Collection entries:
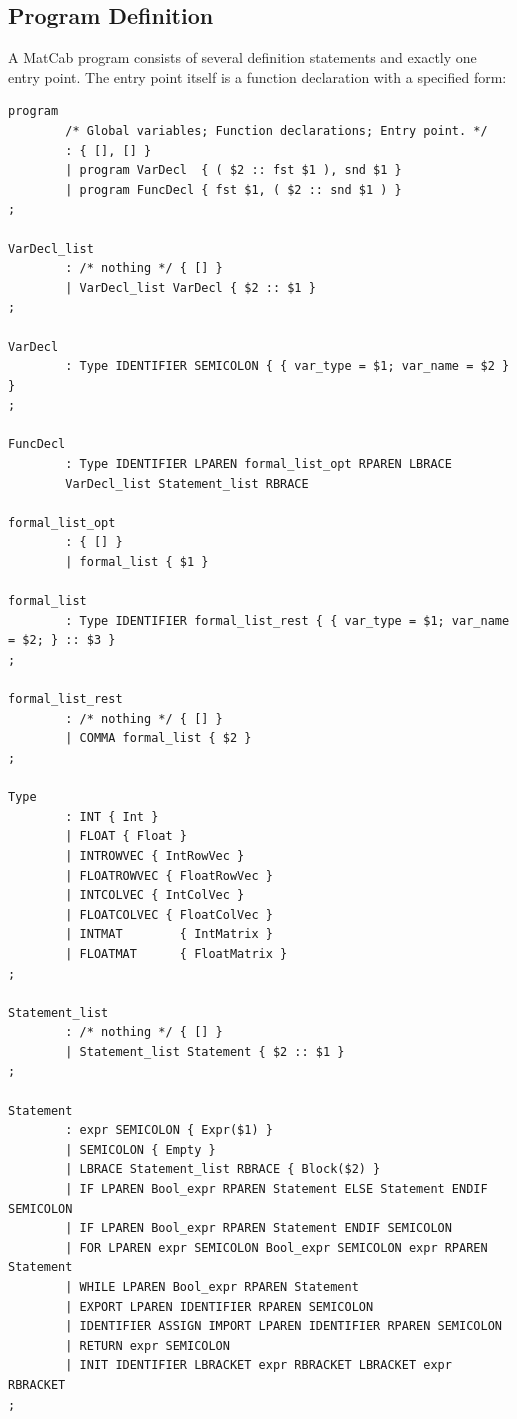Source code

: \documentclass[12pt]{article} %
\begin{document}
\subsection{Program Definition}
A MatCab program consists of several definition statements and exactly one entry point. The entry point itself is a function declaration with a specified form:
\begin{verbatim}
program
        /* Global variables; Function declarations; Entry point. */
        : { [], [] }
        | program VarDecl  { ( $2 :: fst $1 ), snd $1 }
        | program FuncDecl { fst $1, ( $2 :: snd $1 ) }
;

VarDecl_list
        : /* nothing */ { [] }
        | VarDecl_list VarDecl { $2 :: $1 }
;

VarDecl
        : Type IDENTIFIER SEMICOLON { { var_type = $1; var_name = $2 } }
;

FuncDecl
        : Type IDENTIFIER LPAREN formal_list_opt RPAREN LBRACE 
        VarDecl_list Statement_list RBRACE 

formal_list_opt
        : { [] }
        | formal_list { $1 }

formal_list
        : Type IDENTIFIER formal_list_rest { { var_type = $1; var_name = $2; } :: $3 }
;

formal_list_rest
        : /* nothing */ { [] }
        | COMMA formal_list { $2 }
;

Type
        : INT { Int }
        | FLOAT { Float }
        | INTROWVEC { IntRowVec }
        | FLOATROWVEC { FloatRowVec }
        | INTCOLVEC { IntColVec }
        | FLOATCOLVEC { FloatColVec }
        | INTMAT        { IntMatrix }
        | FLOATMAT      { FloatMatrix }
;

Statement_list
        : /* nothing */ { [] }
        | Statement_list Statement { $2 :: $1 }
;

Statement
        : expr SEMICOLON { Expr($1) }
        | SEMICOLON { Empty }
        | LBRACE Statement_list RBRACE { Block($2) }
        | IF LPAREN Bool_expr RPAREN Statement ELSE Statement ENDIF SEMICOLON
        | IF LPAREN Bool_expr RPAREN Statement ENDIF SEMICOLON 
        | FOR LPAREN expr SEMICOLON Bool_expr SEMICOLON expr RPAREN Statement
        | WHILE LPAREN Bool_expr RPAREN Statement 
        | EXPORT LPAREN IDENTIFIER RPAREN SEMICOLON
        | IDENTIFIER ASSIGN IMPORT LPAREN IDENTIFIER RPAREN SEMICOLON
        | RETURN expr SEMICOLON 
        | INIT IDENTIFIER LBRACKET expr RBRACKET LBRACKET expr RBRACKET
;


\end{verbatim}
\end{document}
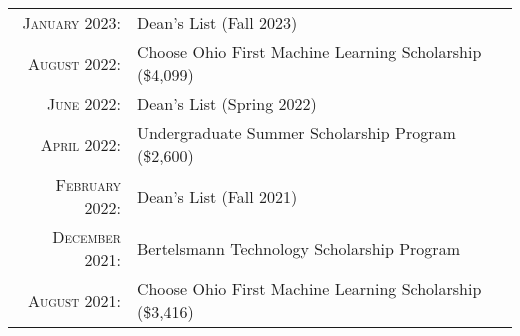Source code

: \documentclass[letterpaper,8pt]{article} %
\begin{document}
\footnotesize{\begin{tabular}{rl}
\textsc{January 2023}: & Dean's List (Fall 2023)\\
\textsc{August 2022}: & Choose Ohio First Machine Learning Scholarship \footnotesize(\$4,099)\normalsize\\
\textsc{June 2022}: & Dean's List (Spring 2022)\\
\textsc{April 2022}: & Undergraduate Summer Scholarship Program \footnotesize(\$2,600)\\
\textsc{February 2022}: & Dean's List (Fall 2021)\\
\textsc{December 2021}: & Bertelsmann Technology Scholarship Program\\
\textsc{August 2021}: & Choose Ohio First Machine Learning Scholarship \footnotesize(\$3,416)\normalsize\\
\end{tabular}}\normalsize
\end{document}

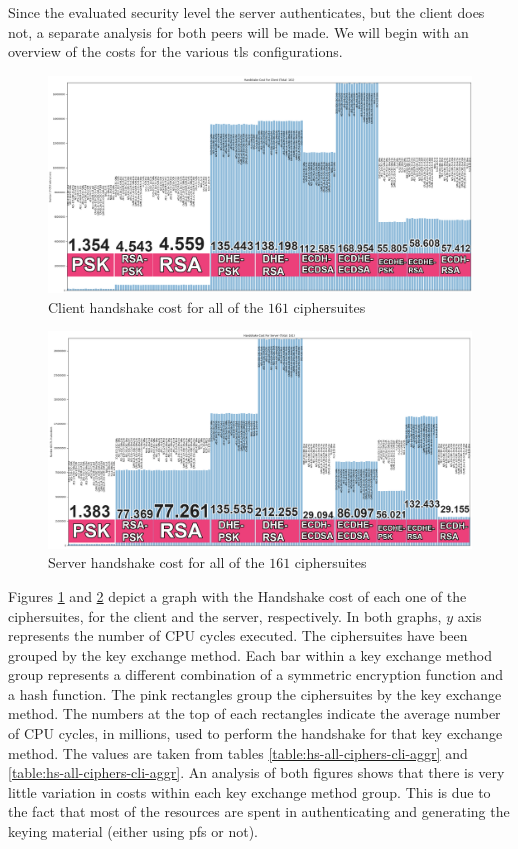 \documentclass{llncs}
\begin{document}
Since the evaluated security level the server authenticates, but the client does not,
a separate analysis for both peers will be made. We will begin with an overview of the costs for the various \gls{tls}
configurations.

\begin{figure}
  \centering
  \includegraphics[width=1.0\textwidth]{img/hs_cost_cli.png}
  \centering \caption{\label{fig:hs-all-ciphers-cli} Client handshake cost for all of the $161$ ciphersuites}
\end{figure}

\begin{figure}
  \centering
  \includegraphics[width=1.0\textwidth]{img/hs_cost_srv.png}
  \centering \caption{\label{fig:hs-all-ciphers-srv} Server handshake cost for all of the $161$ ciphersuites}
\end{figure}

Figures \ref{fig:hs-all-ciphers-cli} and \ref{fig:hs-all-ciphers-srv} depict a graph with the Handshake cost of each one
of the ciphersuites, for the client and the server, respectively. In both graphs, $y$ axis represents the number of
CPU cycles executed. The ciphersuites have been grouped by the key exchange method. Each bar within a key
exchange method group represents a different combination of a symmetric encryption function and a hash function.
The pink rectangles group the ciphersuites by the key exchange method. The numbers at the top of each rectangles indicate the average
number of CPU  cycles, in millions, used to perform the handshake for that key exchange method. The values are taken
from tables \ref{table:hs-all-ciphers-cli-aggr} and \ref{table:hs-all-ciphers-cli-aggr}.
An analysis of both figures shows that there is very little variation in costs within
each key exchange method group. This is due to the fact that most of the resources are spent in authenticating and
generating the keying material (either using \gls{pfs} or not).
\end{document}
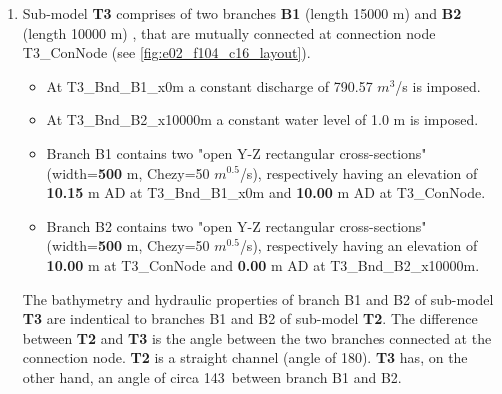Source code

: \begin{enumerate}
		\Note The bathymetry and hydraulic properties of branch B1 and B2 of sub-model \textbf{\textcolor[rgb]{1,0,0}{T2}} are indentical to those branch B1 of sub-model \textbf{\textcolor[rgb]{1,0,0}{T1}}. \\
	
	\item Sub-model \textbf{\textcolor[rgb]{1,0,0}{T3}} comprises of two branches \textbf{B1} (length 15000 m) and \textbf{B2} (length 10000 m) , that are mutually connected at connection node T3\_ConNode (see \autoref{fig:e02_f104_c16_layout}).
		\begin{itemize}
			\item At T3\_Bnd\_B1\_x0m a constant discharge of 790.57 $m^3$/s is imposed.
			\item At T3\_Bnd\_B2\_x10000m a constant water level of 1.0 m is imposed.
			\item Branch B1 contains two "open Y-Z rectangular cross-sections" (width=\textbf{\textcolor[rgb]{0.5,0,0.15}{500}} m, Chezy=50 $m^{0.5}$/s), respectively having an elevation of \textbf{10.15} m AD at T3\_Bnd\_B1\_x0m and \textbf{10.00} m AD at T3\_ConNode. 
			\item Branch B2 contains two "open Y-Z rectangular cross-sections" (width=\textbf{\textcolor[rgb]{0.5,0,0.15}{500}} m, Chezy=50 $m^{0.5}$/s), respectively having an elevation of \textbf{10.00} m at T3\_ConNode and \textbf{0.00} m AD at \newline T3\_Bnd\_B2\_x10000m.
		\end{itemize} 
			
		\Note The bathymetry and hydraulic properties of branch B1 and B2 of sub-model \textbf{\textcolor[rgb]{1,0,0}{T3}} are indentical to branches B1 and B2 of sub-model \textbf{\textcolor[rgb]{1,0,0}{T2}}. The difference between \textbf{\textcolor[rgb]{1,0,0}{T2}} and \textbf{\textcolor[rgb]{1,0,0}{T3}} is the angle between the two branches connected at the connection node. \textbf{\textcolor[rgb]{1,0,0}{T2}} is a straight channel (angle of 180\textdegree).  \textbf{\textcolor[rgb]{1,0,0}{T3}} has, on the other hand, an angle of circa 143\textdegree \, between branch B1 and B2.\\
	

\end{enumerate}
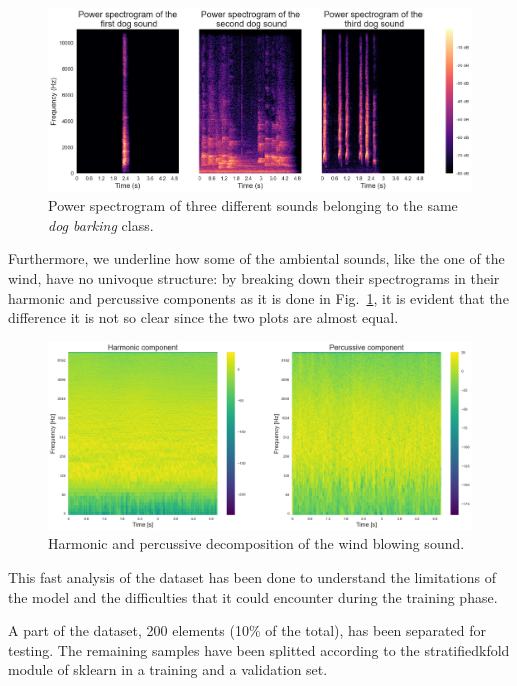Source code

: \documentclass{article}
\begin{document}
\begin{sloppy}
\begin{figure}[ht]
  \centering
  \centerline{\includegraphics[width=\columnwidth]{dog_barking.png}}
  \caption{Power spectrogram of three different sounds belonging to the same \textit{dog barking} class.}
  \label{fig:Dog_barking}
\end{figure}

Furthermore, we underline how some of the ambiental sounds, like the one of the wind, have no univoque structure: by breaking down their
spectrograms in their harmonic and percussive components as it is done in Fig.~\ref{fig:Dog_barking}, it is evident that the difference
it is not so clear since the two plots are almost equal.

\begin{figure}[ht]
  \centering
  \centerline{\includegraphics[width=\columnwidth]{Harmonic_Percussive_Wind.png}}
  \caption{Harmonic and percussive decomposition of the wind blowing sound.}
  \label{fig:Harmonic_Percussive_Wind}
\end{figure}

This fast analysis of the dataset has been done to understand the limitations of the model and the difficulties that it could encounter during the training phase.

A part of the dataset, 200 elements (10\% of the total), has been separated for testing. The remaining samples have been splitted according to the stratifiedkfold module of sklearn \cite{scikit-learn_stratifiedkfold} in a training and a validation set.


\end{sloppy}
\end{document}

Exercise prompt:
Wherever a line of the data holds "level", copy that line.

Solution:
Since the evaluated security level the server authenticates, but the client does not,
			\item At T3\_Bnd\_B2\_x10000m a constant water level of 1.0 m is imposed.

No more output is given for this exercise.